The business case for better pay and secure hours is compelling — improved recruitment, retention, employee relations and reputational enhancement

Decent pay gives us healthy, productive workers


The writer is director of the Living Wage Foundation
The link between poverty and health inequalities was established more than 10 years ago by the Marmot Review. The evidence was clear that low incomes are associated with worse outcomes in virtually every aspect of health and wellbeing — including life expectancy.
Whether through low pay or insecure hours, people struggle to afford the basics for good health — like decent food and a warm home — and face the constant stress of working multiple jobs, while worrying about paying their bills. This all takes its toll on mental health and family and community life.

Children who live in poverty also have worse health outcomes. They are more likely to have been born prematurely and underweight, to suffer chronic diseases such as asthma, and to have greater mortality rates in early and later life. Child poverty is on the rise — and 75 per cent of children who are growing up in poverty have at least one working parent.

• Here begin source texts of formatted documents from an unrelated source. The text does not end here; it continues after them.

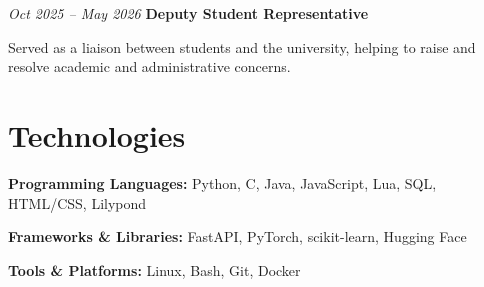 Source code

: \documentclass{cv}
\begin{document}
        \vspace{0.13 cm}

        \begin{twocolentry}{
        \textit{Oct 2025 – May 2026}}
            \textbf{Deputy Student Representative}
        \end{twocolentry}

        \vspace{0.10 cm}
        \begin{onecolentry}
            \begin{highlights}
                \item Served as a liaison between students and the university, helping to raise and resolve academic and administrative concerns.
            \end{highlights}
        \end{onecolentry}

    \section{Technologies}

        \begin{onecolentry}
            \textbf{Programming Languages:} Python, C, Java, JavaScript, Lua, SQL, HTML/CSS, Lilypond
        \end{onecolentry}

        \vspace{0.13 cm}

        \begin{onecolentry}
            \textbf{Frameworks \& Libraries:} FastAPI, PyTorch, scikit-learn, Hugging Face
        \end{onecolentry}

        \vspace{0.13 cm}

        \begin{onecolentry}
            \textbf{Tools \& Platforms:} Linux, Bash, Git, Docker
        \end{onecolentry}
\end{document}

But employers can also quantify the benefits of the living wage. Chris Smallwood, managing director of living wage-accredited Anchor Removals, says the number of working days his business lost to staff off sick fell from 131 to just 23 within a year of living wage accreditation, dropping again to 11 in the year before the pandemic. Attributing that change to the positive impact of higher wages on the health and wellbeing of his staff, Smallwood estimates living wage accreditation has saved his company £18,000 a year.